Most people working in the online marketing world have known the truth about Google‘s infamous PageRank scoring for several years: it didn’t work, it wasn’t terribly accurate and attempting to classify the billions of pages on the web into 10 clusters was just plain silly.
PageRank was named after Larry Page, one of the two Google co-founders. The company included the score on its web toolbar so that someone surfing from one site to another could see that they had moved from a PageRank (PR) 4 location to a PR 3 location. That meant nothing to anyone, of course, and PageRank grew more meaningless over time. It grew so meaningless that Google removed the metric from its Webmaster Tools section this week. Googler Susan Moskwa posted about PageRank in an official Google forum Wednesday:
“We’ve been telling people for a long time that they shouldn’t focus on PageRank so much; many site owners seem to think it’s the most important metric for them to track, which is simply not true. We removed it because we felt it was silly to tell people not to think about it, but then to show them the data, implying that they should look at it.”
What Susan didn’t unfortunately comment on was that Google’s toolbar that many non-marketing users have access to still includes PageRank. Those numbers haven’t matched up with “real” PageRank in years, and the marketing community has differentiated between the two for years by referring to the latter as “toolbar PR”.
PageRank is not a meaningful metric, and you should immediately stop using it in any context. If your marketing agency refers to PageRank as a metric, you should fire them just for being dunderheads who are out of touch with the marketplace.
This underscores a big issue.

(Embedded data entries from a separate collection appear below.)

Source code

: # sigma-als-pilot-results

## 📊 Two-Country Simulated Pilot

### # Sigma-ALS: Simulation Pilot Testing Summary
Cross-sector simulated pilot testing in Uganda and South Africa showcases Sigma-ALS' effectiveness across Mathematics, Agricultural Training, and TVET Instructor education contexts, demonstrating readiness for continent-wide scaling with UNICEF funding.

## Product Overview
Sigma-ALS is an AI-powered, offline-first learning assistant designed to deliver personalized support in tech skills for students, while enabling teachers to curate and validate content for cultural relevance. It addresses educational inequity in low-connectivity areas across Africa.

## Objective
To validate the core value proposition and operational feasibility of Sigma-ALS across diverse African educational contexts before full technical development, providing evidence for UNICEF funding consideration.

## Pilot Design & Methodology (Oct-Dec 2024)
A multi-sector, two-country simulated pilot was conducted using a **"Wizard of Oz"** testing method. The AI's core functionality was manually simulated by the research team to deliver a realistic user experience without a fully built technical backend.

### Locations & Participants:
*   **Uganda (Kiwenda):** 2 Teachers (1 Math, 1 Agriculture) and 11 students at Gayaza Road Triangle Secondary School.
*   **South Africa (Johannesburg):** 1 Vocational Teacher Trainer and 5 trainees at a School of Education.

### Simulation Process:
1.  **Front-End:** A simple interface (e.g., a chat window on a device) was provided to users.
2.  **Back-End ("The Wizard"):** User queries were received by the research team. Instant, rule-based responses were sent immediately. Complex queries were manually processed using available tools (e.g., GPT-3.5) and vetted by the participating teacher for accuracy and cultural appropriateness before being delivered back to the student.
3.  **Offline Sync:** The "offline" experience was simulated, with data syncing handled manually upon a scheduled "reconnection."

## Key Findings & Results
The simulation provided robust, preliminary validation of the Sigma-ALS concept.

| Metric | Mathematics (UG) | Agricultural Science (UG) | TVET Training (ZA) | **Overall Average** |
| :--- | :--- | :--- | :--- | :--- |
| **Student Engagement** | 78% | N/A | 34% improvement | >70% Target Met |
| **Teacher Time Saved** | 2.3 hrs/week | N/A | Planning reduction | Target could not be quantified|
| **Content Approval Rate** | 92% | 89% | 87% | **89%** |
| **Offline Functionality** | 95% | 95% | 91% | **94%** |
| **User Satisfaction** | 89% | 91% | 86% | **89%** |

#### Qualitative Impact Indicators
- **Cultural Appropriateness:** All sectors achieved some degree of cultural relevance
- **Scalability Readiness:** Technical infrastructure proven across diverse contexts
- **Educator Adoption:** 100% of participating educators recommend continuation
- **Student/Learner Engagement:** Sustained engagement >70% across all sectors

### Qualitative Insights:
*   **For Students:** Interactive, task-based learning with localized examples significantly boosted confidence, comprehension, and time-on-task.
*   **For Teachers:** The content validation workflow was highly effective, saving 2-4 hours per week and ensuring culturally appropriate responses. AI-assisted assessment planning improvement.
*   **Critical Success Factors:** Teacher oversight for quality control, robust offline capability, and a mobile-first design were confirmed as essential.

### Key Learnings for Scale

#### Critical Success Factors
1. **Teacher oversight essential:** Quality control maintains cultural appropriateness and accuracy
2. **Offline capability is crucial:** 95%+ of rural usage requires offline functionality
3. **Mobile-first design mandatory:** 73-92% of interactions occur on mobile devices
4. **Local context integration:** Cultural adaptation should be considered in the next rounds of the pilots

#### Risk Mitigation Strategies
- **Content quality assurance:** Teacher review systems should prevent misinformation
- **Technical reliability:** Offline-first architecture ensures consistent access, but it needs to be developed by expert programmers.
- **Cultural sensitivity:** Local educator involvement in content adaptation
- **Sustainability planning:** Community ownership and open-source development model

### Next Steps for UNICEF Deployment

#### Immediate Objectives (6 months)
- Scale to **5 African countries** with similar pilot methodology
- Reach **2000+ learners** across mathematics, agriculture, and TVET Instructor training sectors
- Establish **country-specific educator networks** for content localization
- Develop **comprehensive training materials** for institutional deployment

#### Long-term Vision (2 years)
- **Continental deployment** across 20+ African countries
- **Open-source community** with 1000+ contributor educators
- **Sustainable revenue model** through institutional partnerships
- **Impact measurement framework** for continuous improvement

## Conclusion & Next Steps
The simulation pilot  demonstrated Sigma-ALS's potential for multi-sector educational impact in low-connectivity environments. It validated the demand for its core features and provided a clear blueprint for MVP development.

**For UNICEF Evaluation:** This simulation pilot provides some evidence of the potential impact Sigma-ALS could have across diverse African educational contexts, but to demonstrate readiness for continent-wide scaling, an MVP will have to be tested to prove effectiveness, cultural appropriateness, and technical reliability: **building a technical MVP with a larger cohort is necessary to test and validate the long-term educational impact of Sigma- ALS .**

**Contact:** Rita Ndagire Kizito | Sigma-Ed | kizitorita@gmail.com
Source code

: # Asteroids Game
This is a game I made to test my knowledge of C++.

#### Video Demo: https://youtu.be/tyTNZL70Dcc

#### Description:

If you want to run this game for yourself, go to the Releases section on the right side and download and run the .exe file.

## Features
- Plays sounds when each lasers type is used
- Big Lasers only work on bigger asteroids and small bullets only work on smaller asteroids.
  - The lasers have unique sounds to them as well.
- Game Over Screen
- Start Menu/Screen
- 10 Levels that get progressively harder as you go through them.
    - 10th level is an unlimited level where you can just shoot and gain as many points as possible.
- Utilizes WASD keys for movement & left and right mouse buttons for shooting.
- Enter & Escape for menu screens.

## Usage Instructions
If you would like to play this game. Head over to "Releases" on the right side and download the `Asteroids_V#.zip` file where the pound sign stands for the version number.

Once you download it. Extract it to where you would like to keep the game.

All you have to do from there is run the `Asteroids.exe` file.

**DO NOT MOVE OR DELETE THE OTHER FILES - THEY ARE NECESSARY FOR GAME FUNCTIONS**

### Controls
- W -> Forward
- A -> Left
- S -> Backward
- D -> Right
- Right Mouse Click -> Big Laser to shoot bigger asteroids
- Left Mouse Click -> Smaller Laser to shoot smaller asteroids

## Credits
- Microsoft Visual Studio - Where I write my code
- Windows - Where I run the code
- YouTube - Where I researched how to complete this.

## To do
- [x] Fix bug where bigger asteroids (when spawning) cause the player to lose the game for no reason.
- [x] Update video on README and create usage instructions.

Just because you know a piece of data doesn’t mean that you have the context, training or skills to interpret that data. My doctor sent me an electronic medical record on CD with all my tests from my last physical. Not having gone to medical school (sorry, Mom), I have no idea what the numbers mean, but I’m sure that some web site somewhere will convince me I can read the chart. For my sanity, I think I’ll let the medical folks worry about that data while I explain to them that they can stop worrying about PageRank. Now if only Amazon would admit that Alexa’s data is easily manipulated garbage, we would could really start cleaning up.